Research has shown that higher levels of plant K enhance tolerance to a broad range of environmental stresses, including cold damage. Therefore, a good strategy is to maintain high levels of soil K throughout the growing season. When soil test levels of K have reached a high level, maintain that by applying about 2/3 part of K2O fertilizer for every one part of nitrogen (N) supplied. This is not an exact calculation but good rule of thumb. The third analysis number on the bag of fertilizer is the percent by weight of potassium K2O equivalent also called "potash."
You can't just go by the term WINTERIZER on the fertilizer bag because many winterizer formulations sold in Louisiana are for cool-season grasses in the northern states. So, as usual, it's "buyer beware." An informed consumer will be looking for a southern type winterizer for theIr warm-season grasses to avoid the plant-softening effect of using a northern, high-N formulation.

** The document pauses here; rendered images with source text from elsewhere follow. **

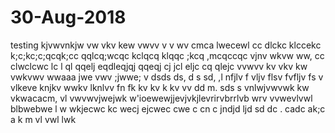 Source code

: # 30-Aug-2018
testing
kjvwvnkjw vw vkv kew vwvv v v wv
cmca
lwecewl cc
dlckc
klccekc
k;c;kc;c;qcqk;cc qqlcq;wcqc
kclqcq
klqqc
;kcq
,mcqccqc
vjnv wkvw ww, cc clwclcwc lc l ql qqelj eqdleqjqj qqeqj cj jcl eljc cq qlejc
vvwvv
kv vkv kw vwkvwv wwaaa
jwe vwv ;jwwe; v
dsds ds, d s  sd,  ,l
nfjlv f vljv  flsv fvfljv fs v
vlkeve
knjkv wwkv
lknlvv
fn fk kv kv k kv  vv dd m. sds s
vnlwjvwvwk kw vkwacacm,
 vl vwvwvjwejwk w'ioewewjjevjvkjlevrirvbrrlvb wrv vvwevlvwl blbwebwe l
w wkjecwc kc
wecj
ejcwec
cwe
c
cn
c
jndjd ljd 
sd dc . cadc ak;c a k
m vl vwl lwk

Phosphorus (P), the middle number (as percent P2O5) on a fertilizer bag analysis, does not usually come into concern here as long as soil levels are not very low. Extra fall P would just promote winter weed seed germination. An exception is if you will be overseeding for winter color; then you may apply P for better ryegrass seedling development.
With adequate K available all season, special winterizing would be unnecessary, and the turf would be in the best shape to handle environmental and pest problems all season long. Just make sure your last application of N is lower (maybe half rate or less) when applied after late summer and before mid-fall. After mid-fall, do not apply N to a warm-season lawn.
One last warning -- too much of a good thing is often bad. Excessively high rate of K fertilizer may lead to foliage burn (salt burn) or can lead to competitive inhibition of other soil-nutrient uptake. This is especially known to affect magnesium (Mg) uptake, which can appear as a light green lawn color.